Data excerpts

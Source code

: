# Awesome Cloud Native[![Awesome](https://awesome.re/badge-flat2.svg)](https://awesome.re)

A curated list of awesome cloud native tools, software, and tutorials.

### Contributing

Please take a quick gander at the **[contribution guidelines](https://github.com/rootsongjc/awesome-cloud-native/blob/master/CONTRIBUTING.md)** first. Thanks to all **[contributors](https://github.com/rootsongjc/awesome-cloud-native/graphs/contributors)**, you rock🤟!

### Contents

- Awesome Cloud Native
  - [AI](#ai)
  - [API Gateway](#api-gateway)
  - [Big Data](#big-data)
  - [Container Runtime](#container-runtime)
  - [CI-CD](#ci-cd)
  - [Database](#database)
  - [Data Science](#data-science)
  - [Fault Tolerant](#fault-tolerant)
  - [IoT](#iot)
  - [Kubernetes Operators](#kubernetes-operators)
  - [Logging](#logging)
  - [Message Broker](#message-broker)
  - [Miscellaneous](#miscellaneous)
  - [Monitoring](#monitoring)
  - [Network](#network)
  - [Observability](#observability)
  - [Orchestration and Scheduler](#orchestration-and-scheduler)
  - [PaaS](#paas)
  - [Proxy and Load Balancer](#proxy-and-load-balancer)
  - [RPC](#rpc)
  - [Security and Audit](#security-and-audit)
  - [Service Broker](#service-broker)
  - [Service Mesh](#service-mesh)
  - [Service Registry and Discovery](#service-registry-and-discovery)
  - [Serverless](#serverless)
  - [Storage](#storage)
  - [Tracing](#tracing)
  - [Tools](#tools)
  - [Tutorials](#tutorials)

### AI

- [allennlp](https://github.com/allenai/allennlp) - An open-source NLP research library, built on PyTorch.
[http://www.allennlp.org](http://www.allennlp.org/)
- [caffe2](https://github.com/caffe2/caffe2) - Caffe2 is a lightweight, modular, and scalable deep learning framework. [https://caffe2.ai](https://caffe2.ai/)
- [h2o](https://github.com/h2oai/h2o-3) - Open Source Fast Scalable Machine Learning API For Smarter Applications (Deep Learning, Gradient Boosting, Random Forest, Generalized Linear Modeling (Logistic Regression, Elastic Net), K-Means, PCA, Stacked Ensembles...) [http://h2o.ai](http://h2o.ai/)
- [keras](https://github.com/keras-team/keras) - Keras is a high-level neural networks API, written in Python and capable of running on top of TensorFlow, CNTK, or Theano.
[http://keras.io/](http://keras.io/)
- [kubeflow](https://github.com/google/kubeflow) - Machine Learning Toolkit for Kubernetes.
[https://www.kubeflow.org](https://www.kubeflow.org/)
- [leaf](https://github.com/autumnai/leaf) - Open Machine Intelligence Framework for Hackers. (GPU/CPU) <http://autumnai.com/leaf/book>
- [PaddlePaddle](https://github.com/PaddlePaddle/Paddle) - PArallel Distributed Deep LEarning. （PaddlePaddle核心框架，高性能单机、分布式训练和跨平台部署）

◆ **TASK GOAL**: Write the data out again. Match it exactly.

◆ **ANSWER SECTION**:
Source code

:# Awesome Cloud Native[![Awesome](https://awesome.re/badge-flat2.svg)](https://awesome.re)

A curated list of awesome cloud native tools, software, and tutorials.

### Contributing

Please take a quick gander at the **[contribution guidelines](https://github.com/rootsongjc/awesome-cloud-native/blob/master/CONTRIBUTING.md)** first. Thanks to all **[contributors](https://github.com/rootsongjc/awesome-cloud-native/graphs/contributors)**, you rock🤟!

### Contents

- Awesome Cloud Native
  - [AI](#ai)
  - [API Gateway](#api-gateway)
  - [Big Data](#big-data)
  - [Container Runtime](#container-runtime)
  - [CI-CD](#ci-cd)
  - [Database](#database)
  - [Data Science](#data-science)
  - [Fault Tolerant](#fault-tolerant)
  - [IoT](#iot)
  - [Kubernetes Operators](#kubernetes-operators)
  - [Logging](#logging)
  - [Message Broker](#message-broker)
  - [Miscellaneous](#miscellaneous)
  - [Monitoring](#monitoring)
  - [Network](#network)
  - [Observability](#observability)
  - [Orchestration and Scheduler](#orchestration-and-scheduler)
  - [PaaS](#paas)
  - [Proxy and Load Balancer](#proxy-and-load-balancer)
  - [RPC](#rpc)
  - [Security and Audit](#security-and-audit)
  - [Service Broker](#service-broker)
  - [Service Mesh](#service-mesh)
  - [Service Registry and Discovery](#service-registry-and-discovery)
  - [Serverless](#serverless)
  - [Storage](#storage)
  - [Tracing](#tracing)
  - [Tools](#tools)
  - [Tutorials](#tutorials)

### AI

- [allennlp](https://github.com/allenai/allennlp) - An open-source NLP research library, built on PyTorch.
[http://www.allennlp.org](http://www.allennlp.org/)
- [caffe2](https://github.com/caffe2/caffe2) - Caffe2 is a lightweight, modular, and scalable deep learning framework. [https://caffe2.ai](https://caffe2.ai/)
- [h2o](https://github.com/h2oai/h2o-3) - Open Source Fast Scalable Machine Learning API For Smarter Applications (Deep Learning, Gradient Boosting, Random Forest, Generalized Linear Modeling (Logistic Regression, Elastic Net), K-Means, PCA, Stacked Ensembles...) [http://h2o.ai](http://h2o.ai/)
- [keras](https://github.com/keras-team/keras) - Keras is a high-level neural networks API, written in Python and capable of running on top of TensorFlow, CNTK, or Theano.
[http://keras.io/](http://keras.io/)
- [kubeflow](https://github.com/google/kubeflow) - Machine Learning Toolkit for Kubernetes.
[https://www.kubeflow.org](https://www.kubeflow.org/)
- [leaf](https://github.com/autumnai/leaf) - Open Machine Intelligence Framework for Hackers. (GPU/CPU) <http://autumnai.com/leaf/book>
- [PaddlePaddle](https://github.com/PaddlePaddle/Paddle) - PArallel Distributed Deep LEarning. （PaddlePaddle核心框架，高性能单机、分布式训练和跨平台部署）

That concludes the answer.